I will try to show where I see this effect, later today.

(I am aware that you know, but: ) one can also compute the total variance that is 'left' after removing the first two principal components, and one has a clear indication ''how much' we are not yet seeing in the plot.

Here are three 'cuts' of PCA plots that have been shown in this thread. One can see that the points are moving, which means that the principal axes are rotating. This is the effect of the higher components which are not visible in each plot due to the projection of 50+ dimensions to only 2. Unfortunately, I am not entirely sure which other changes were made apart from adding more Voynich transliterations. (I believe that Romani was added at one point as well).

First and second plots:

[attachment=4719]
[attachment=4720]

One can see how the points on the right have moved due to the new projection, and how the Voynich point, which was originally vertically between Andi, Ossetic and Agul, has now moved outside. This is the result of separations in higher dimensions.

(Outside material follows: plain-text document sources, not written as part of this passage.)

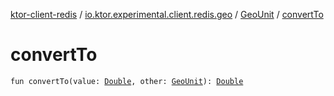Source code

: [ktor-client-redis](../../index.md) / [io.ktor.experimental.client.redis.geo](../index.md) / [GeoUnit](index.md) / [convertTo](./convert-to.md)

# convertTo

`fun convertTo(value: `[`Double`](https://kotlinlang.org/api/latest/jvm/stdlib/kotlin/-double/index.html)`, other: `[`GeoUnit`](index.md)`): `[`Double`](https://kotlinlang.org/api/latest/jvm/stdlib/kotlin/-double/index.html)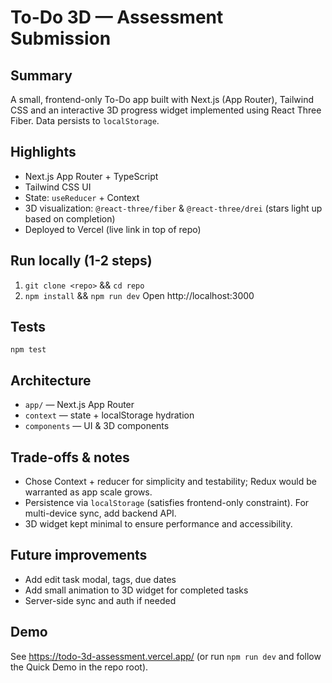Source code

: # To-Do 3D — Assessment Submission

## Summary
A small, frontend-only To-Do app built with Next.js (App Router), Tailwind CSS and an interactive 3D progress widget implemented using React Three Fiber. Data persists to `localStorage`.

## Highlights
- Next.js App Router + TypeScript
- Tailwind CSS UI
- State: `useReducer` + Context
- 3D visualization: `@react-three/fiber` & `@react-three/drei` (stars light up based on completion)
- Deployed to Vercel (live link in top of repo)

## Run locally (1-2 steps)
1. `git clone <repo>` && `cd repo`
2. `npm install` && `npm run dev`
Open http://localhost:3000

## Tests
`npm test`

## Architecture
- `app/` — Next.js App Router
- `context` — state + localStorage hydration
- `components` — UI & 3D components

## Trade-offs & notes
- Chose Context + reducer for simplicity and testability; Redux would be warranted as app scale grows.
- Persistence via `localStorage` (satisfies frontend-only constraint). For multi-device sync, add backend API.
- 3D widget kept minimal to ensure performance and accessibility.

## Future improvements
- Add edit task modal, tags, due dates
- Add small animation to 3D widget for completed tasks
- Server-side sync and auth if needed

## Demo
See https://todo-3d-assessment.vercel.app/ (or run `npm run dev` and follow the Quick Demo in the repo root).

In the third plot theree are three versions of Voynichese:

[attachment=4721]

and now the Voynich points have also moved 'beyond'' Adyghe.
One can observe the significant rotations also from the relative positions of Mandarin and Korean, or Abaza and Mongolian, among others.

The best analogy I have for the PCA plot is shining a flashlight through a snow globe and looking at the shadows on a wall. Example of 3D to 2D dimensional reduction. If points are close together in 3D they will not move much in relation to each other in 2D as the globe is rotated. Same should apply for 10KD to 2D.

In our case the apply( ) and prcomp( ) functions are doing all the work. I haven't been able to figure out how to control rotation using them so far.

I recently acquired a VR headset. I'm wondering how to do PCA in 3D, i.e. decompose 10KD to 3D. If we can come up with an algorithm I'll code it it CUDA for real time 3D viewing and rotation in VR. Think Minority Report for language comparison.

v = t(as.matrix(read.table(“langvec.txt”,sep=”,”)))
v = v[,which(apply(v,2,var)!=0)]
v.pca <- prcomp(v,scale. = TRUE, center = TRUE)
fviz_pca_biplot(v.pca, invisible = “var”,title=”Hypervector Language Comparison PCA Plot”,repel=TRUE,axes.linetype = “blank”)

Ah Ha! PCA in 3D. Stay tuned for results.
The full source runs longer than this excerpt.